Durante la Conferenza Internazionale “La bellezza ideale. La visione di perfezione di Raffaello Sanzio”, svoltasi il 16 settembre al Teatro Angel dal Foco di Pergola (PU), i curatori hanno comunicato ai presenti la scoperta di una nuova Maddalena dell’artista urbinate.
Durante l’incontro sono intervenuti numerosi esperti tra cui Maria Cecilia Visentin, docente pontificia specializzata in iconografia religiosa dell’ordine dei Servi di Maria, Annalisa Di Maria, esperta di fama mondiale del Rinascimento italiano, il professore emerito Jean-Charles Pomerol della Sorbona e Andrea da Montefeltro, ricercatore e scultore.

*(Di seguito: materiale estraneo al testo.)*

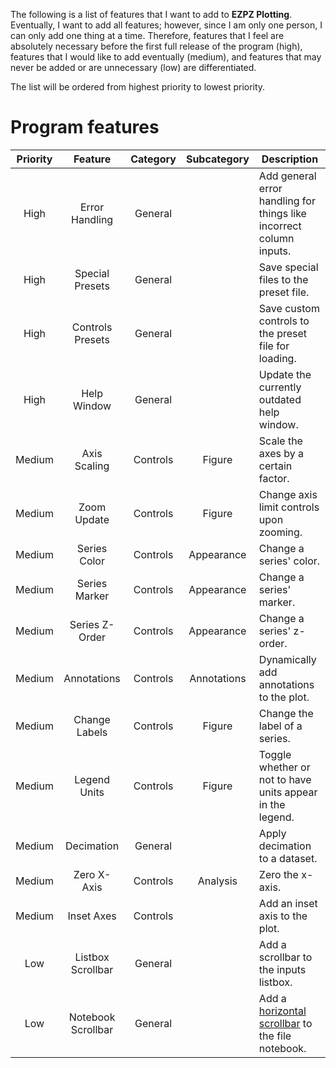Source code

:The following is a list of features that I want to add to **EZPZ Plotting**. Eventually, I want to add all features; however, since I am only one person, I can only add one thing at a time. Therefore, features that I feel are absolutely necessary before the first full release of the program (high), features that I would like to add eventually (medium), and features that may never be added or are unnecessary (low) are differentiated.

The list will be ordered from highest priority to lowest priority.

# Program features

| Priority | Feature | Category | Subcategory | Description |
|:--:|:--:|:--:|:--:|--|
| High | Error Handling | General |  | Add general error handling for things like incorrect column inputs. |
| High | Special Presets | General |  | Save special files to the preset file. |
| High | Controls Presets | General |  | Save custom controls to the preset file for loading. |
| High | Help Window | General |  | Update the currently outdated help window. |
| Medium | Axis Scaling | Controls | Figure | Scale the axes by a certain factor. |
| Medium | Zoom Update | Controls | Figure | Change axis limit controls upon zooming. | 
| Medium | Series Color | Controls | Appearance | Change a series' color. |
| Medium | Series Marker | Controls | Appearance | Change a series' marker. |
| Medium | Series Z-Order | Controls | Appearance | Change a series' z-order. |
| Medium | Annotations | Controls | Annotations | Dynamically add annotations to the plot. |
| Medium | Change Labels | Controls | Figure | Change the label of a series. |
| Medium | Legend Units | Controls | Figure | Toggle whether or not to have units appear in the legend. |
| Medium | Decimation | General |  | Apply decimation to a dataset. |
| Medium | Zero X-Axis | Controls | Analysis | Zero the x-axis. |
| Medium | Inset Axes | Controls |  | Add an inset axis to the plot. |
| Low | Listbox Scrollbar | General |  | Add a scrollbar to the inputs listbox. |
| Low | Notebook Scrollbar | General |  | Add a [horizontal scrollbar](https://stackoverflow.com/questions/51105771/scrolling-notebook-tabs-tkinter) to the file notebook. |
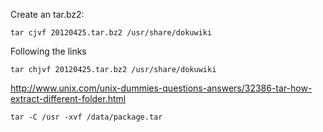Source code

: Create an tar.bz2:

    tar cjvf 20120425.tar.bz2 /usr/share/dokuwiki

Following the links
    
    tar chjvf 20120425.tar.bz2 /usr/share/dokuwiki

http://www.unix.com/unix-dummies-questions-answers/32386-tar-how-extract-different-folder.html

    tar -C /usr -xvf /data/package.tar
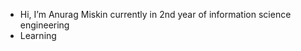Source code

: - Hi, I’m Anurag Miskin currently in 2nd year of information science engineering
- Learning
<!---
AnuragMiskin/AnuragMiskin is a ✨ special ✨ repository because its `README.md` (this file) appears on your GitHub profile.
You can click the Preview link to take a look at your changes.
--->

La notizia è il risultato di una lunga ricerca italo-francese, che verrà pubblicata sulla rivista scientifica Open Science – Arte and Science, in cui l’opera verrà presa come esempio del superamento da parte dell’Allievo nei confronti del Maestro.
Il dipinto, realizzato in olio su tavola di pioppo, datato 1504, 46 cm per 34 cm, appartiene ad una collezione privata estera. Secondo gli esperti, intervenuti durante la Conferenza, si tratta di “un supremo risultato artistico del Rinascimento italiano”, un capolavoro riscoperto: una versione rivisitata della Maddalena già esistente, presente alla Galleria Palatina, e di un’altra versione a Villa Borghese, di bottega. Ma quello che è stato scoperto oggi è un quadro che supera di gran lunga i sopracitati, sia per tecnica che per armonia della composizione.

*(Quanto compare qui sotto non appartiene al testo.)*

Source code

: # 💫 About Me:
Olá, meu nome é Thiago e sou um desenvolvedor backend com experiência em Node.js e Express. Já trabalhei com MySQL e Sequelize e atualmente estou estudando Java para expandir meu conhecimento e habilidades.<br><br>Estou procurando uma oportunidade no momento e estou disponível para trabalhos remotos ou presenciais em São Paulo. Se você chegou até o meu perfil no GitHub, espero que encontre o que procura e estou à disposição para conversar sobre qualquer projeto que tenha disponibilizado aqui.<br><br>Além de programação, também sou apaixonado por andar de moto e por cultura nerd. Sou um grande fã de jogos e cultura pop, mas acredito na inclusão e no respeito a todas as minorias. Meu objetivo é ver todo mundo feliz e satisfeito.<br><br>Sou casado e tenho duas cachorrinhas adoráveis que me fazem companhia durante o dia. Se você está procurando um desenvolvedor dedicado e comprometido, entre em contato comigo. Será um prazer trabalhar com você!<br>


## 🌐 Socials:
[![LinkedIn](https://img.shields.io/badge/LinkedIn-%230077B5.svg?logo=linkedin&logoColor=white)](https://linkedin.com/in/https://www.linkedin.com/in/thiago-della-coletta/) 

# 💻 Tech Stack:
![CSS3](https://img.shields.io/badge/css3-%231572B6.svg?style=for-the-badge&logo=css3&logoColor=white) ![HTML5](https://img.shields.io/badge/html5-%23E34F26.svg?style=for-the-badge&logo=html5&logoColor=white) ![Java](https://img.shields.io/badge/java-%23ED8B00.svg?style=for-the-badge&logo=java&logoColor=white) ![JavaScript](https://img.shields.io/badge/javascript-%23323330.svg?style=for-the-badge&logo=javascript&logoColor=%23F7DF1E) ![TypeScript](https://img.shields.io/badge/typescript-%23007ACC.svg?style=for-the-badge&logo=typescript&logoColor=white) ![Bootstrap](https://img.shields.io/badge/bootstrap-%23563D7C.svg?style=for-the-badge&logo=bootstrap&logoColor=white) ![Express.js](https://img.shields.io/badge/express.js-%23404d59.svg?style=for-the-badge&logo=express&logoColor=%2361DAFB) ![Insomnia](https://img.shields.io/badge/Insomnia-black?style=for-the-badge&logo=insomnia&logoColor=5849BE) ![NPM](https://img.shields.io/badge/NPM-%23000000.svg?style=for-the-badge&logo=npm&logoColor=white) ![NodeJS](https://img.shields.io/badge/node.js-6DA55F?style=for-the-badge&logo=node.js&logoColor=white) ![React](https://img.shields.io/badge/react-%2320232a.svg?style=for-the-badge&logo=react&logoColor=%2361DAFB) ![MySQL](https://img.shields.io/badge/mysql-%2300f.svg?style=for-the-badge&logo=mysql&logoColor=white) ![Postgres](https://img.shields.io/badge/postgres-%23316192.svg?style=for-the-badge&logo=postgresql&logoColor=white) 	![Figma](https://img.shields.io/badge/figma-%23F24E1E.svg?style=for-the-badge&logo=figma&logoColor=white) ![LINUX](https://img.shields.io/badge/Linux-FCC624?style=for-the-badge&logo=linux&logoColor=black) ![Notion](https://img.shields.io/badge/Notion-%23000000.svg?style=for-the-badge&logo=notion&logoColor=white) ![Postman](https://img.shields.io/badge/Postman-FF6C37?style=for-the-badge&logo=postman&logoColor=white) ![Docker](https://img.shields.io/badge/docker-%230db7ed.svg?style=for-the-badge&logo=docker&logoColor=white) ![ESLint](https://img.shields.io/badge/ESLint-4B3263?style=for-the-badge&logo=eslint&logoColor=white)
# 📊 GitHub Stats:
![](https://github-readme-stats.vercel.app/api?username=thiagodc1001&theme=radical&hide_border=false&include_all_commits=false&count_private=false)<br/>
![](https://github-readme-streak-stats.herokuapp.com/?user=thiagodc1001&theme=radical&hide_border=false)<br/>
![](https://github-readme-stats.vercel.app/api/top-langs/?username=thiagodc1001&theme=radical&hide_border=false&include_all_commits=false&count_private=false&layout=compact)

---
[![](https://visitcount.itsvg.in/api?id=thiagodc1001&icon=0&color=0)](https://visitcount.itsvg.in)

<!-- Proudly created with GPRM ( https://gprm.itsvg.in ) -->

A riprova dell’attribuzione a Raffaello c’è l’utilizzo della tecnica dello spolvero, individuata dalle analisi condotte da A.R.T. & Co., laboratorio dell’Università di Camerino con sede ad Ascoli Piceno; i numerosi “pentimenti”, rifacimenti del dipinto in corso d’opera, e diverse miscele tipicamente raffaellesche, come la preparazione del supporto con impasto di gesso e colla animale, strati a base di olio e biacca, pigmenti verde-grigio, ocre e terre, polvere di vetro e lacche, utilizzate per gli smalti.
Gli studi hanno inoltre evidenziato la messa in atto delle proporzioni matematiche tanto care all’artista divino, che gli permettevano di distinguersi dal maestro, il quale non possedeva le stesse abilità di calcolo.

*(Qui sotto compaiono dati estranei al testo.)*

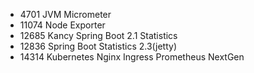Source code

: - 4701 JVM Micrometer
- 11074 Node Exporter
- 12685 Kancy Spring Boot 2.1 Statistics
- 12836 Spring Boot Statistics 2.3(jetty) 
- 14314 Kubernetes Nginx Ingress Prometheus NextGen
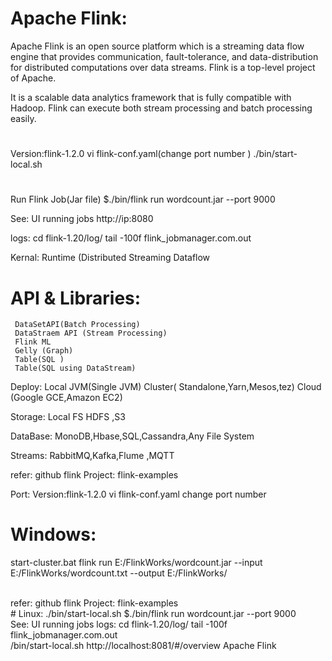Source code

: # Apache Flink:

Apache Flink is an open source platform which is a streaming data flow engine that provides communication, fault-tolerance, and data-distribution for distributed computations over data streams. Flink is a top-level project of Apache.

It is a scalable data analytics framework that is fully compatible with Hadoop. Flink can execute both stream processing and batch processing easily.
# 
Version:flink-1.2.0
vi flink-conf.yaml(change port number )
./bin/start-local.sh

#

Run Flink Job(Jar file) $./bin/flink run wordcount.jar --port 9000

See: UI running jobs http://ip:8080

logs: cd flink-1.20/log/
tail -100f flink_jobmanager.com.out

Kernal: Runtime (Distributed Streaming Dataflow

# API & Libraries:
	 DataSetAPI(Batch Processing)
	 DataStraem API (Stream Processing)
	 Flink ML
	 Gelly (Graph)
	 Table(SQL )
	 Table(SQL using DataStream)
 
 Deploy:
  Local JVM(Single JVM)
  Cluster( Standalone,Yarn,Mesos,tez)
  Cloud (Google GCE,Amazon EC2)
 
 Storage:
  Local FS
  HDFS ,S3
 
 DataBase:
   MonoDB,Hbase,SQL,Cassandra,Any File System
 
 Streams:
   RabbitMQ,Kafka,Flume ,MQTT
   

refer: github flink
Project: flink-examples



Port:
Version:flink-1.2.0
vi flink-conf.yaml
  change port number 
  
# Windows: 
start-cluster.bat
flink run E:/FlinkWorks/wordcount.jar --input E:/FlinkWorks/wordcount.txt --output E:/FlinkWorks/

<br/>
refer: github flink
Project: flink-examples

<br/>
# Linux: 
./bin/start-local.sh
$./bin/flink run wordcount.jar --port 9000

<br/>
See: UI running jobs 
logs: cd flink-1.20/log/
tail -100f flink_jobmanager.com.out

<br/>
 /bin/start-local.sh
http://localhost:8081/#/overview
Apache Flink
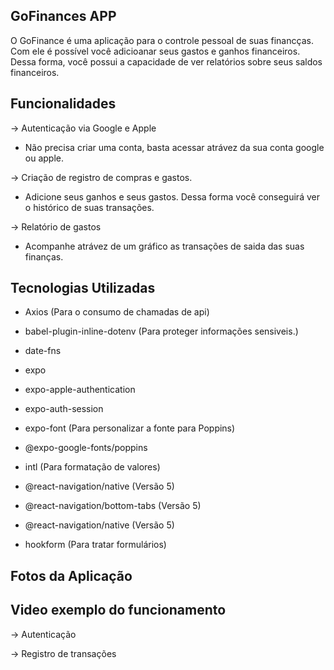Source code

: ## GoFinances APP

O GoFinance é uma aplicação para o controle pessoal de suas financças. Com ele
é possível você adicioanar seus gastos e ganhos financeiros. Dessa forma, você possui
a capacidade de ver relatórios sobre seus saldos financeiros.

## Funcionalidades

-> Autenticação via Google e Apple

- Não precisa criar uma conta, basta acessar atrávez da sua conta google ou apple.

-> Criação de registro de compras e gastos.

- Adicione seus ganhos e seus gastos. Dessa forma você conseguirá ver o histórico
  de suas transações.

-> Relatório de gastos

- Acompanhe atrávez de um gráfico as transações de saida das suas finanças.

## Tecnologias Utilizadas

- Axios (Para o consumo de chamadas de api)

- babel-plugin-inline-dotenv (Para proteger informações sensiveis.)
- date-fns
- expo
- expo-apple-authentication
- expo-auth-session
- expo-font (Para personalizar a fonte para Poppins)
- @expo-google-fonts/poppins
- intl (Para formatação de valores)
- @react-navigation/native (Versão 5)
- @react-navigation/bottom-tabs (Versão 5)
- @react-navigation/native (Versão 5)
- hookform (Para tratar formulários)

## Fotos da Aplicação

## Video exemplo do funcionamento

-> Autenticação

-> Registro de transações
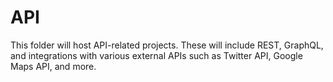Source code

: # API

This folder will host API-related projects. These will include REST, GraphQL, and integrations with various external APIs such as Twitter API, Google Maps API, and more.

In opposizione alle affermazioni emerse durante la Conferenza troviamo Vittorio Sgarbi, storico dell’arte e sottosegretario alla Cultura. Egli ribatte che non vi è “nessuna possibilità che il dipinto propagandato come Raffaello, e annunciato a Pergola, città affettuosa, sia del maestro urbinate. È soltanto uno scoop giornalistico, dal momento che si basa su una conoscenza di pochi, trattandosi di un’opera in collezione privata, con la legittima aspirazione del proprietario di possedere un Raffaello”. “Già è bizzarra – aggiunge Sgarbi – l’idea di una Maddalena con le sembianze della moglie del Perugino, come è sospetta la pur legittima propensione di alcuni studiosi a pronunciarsi soltanto su grandi nomi: Raffaello, Leonardo, Botticelli. Perugino basta e avanza”. L’opera è forse “una versione, autografa, di un prototipo di Perugino conservato a Palazzo Pitti, di cui si conosce un’altra versione alla Galleria Borghese”, continua, “difficile che nel 1504, quando, in contrasto con il suo Maestro nello Sposalizio della Vergine di Caen, Raffaello, con infinita grazia, dipinge il suo mirabile Sposalizio, ora a Brera, che è tanto più libero, nuovo e sciolto di quello del Maestro, egli si applichi a fare una copia del Perugino, che in quel momento ha già lasciato alle spalle. E altrettanto impossibile – sottolinea – è che il Perugino dipinga una copia di Raffaello. Al massimo, dunque, la nuova versione, di collezione privata, è una replica del Perugino. Di cui verificare l’autografia, rispetto a quella certa delle opere conservate nei musei, e di pubblico dominio”. “Il gioco del privato che possiede un’opera più’ autentica di quella di un museo – conclude Sgarbi – è già stato tentato, per Raffaello, con l’autoritratto giovanile. Poi la febbre è passata. Ma è evidente che la proprietà privata, e la conoscenza dal vivo, di soltanto alcuni studiosi, sono pregiudizievoli per il riconoscimento della autografia”.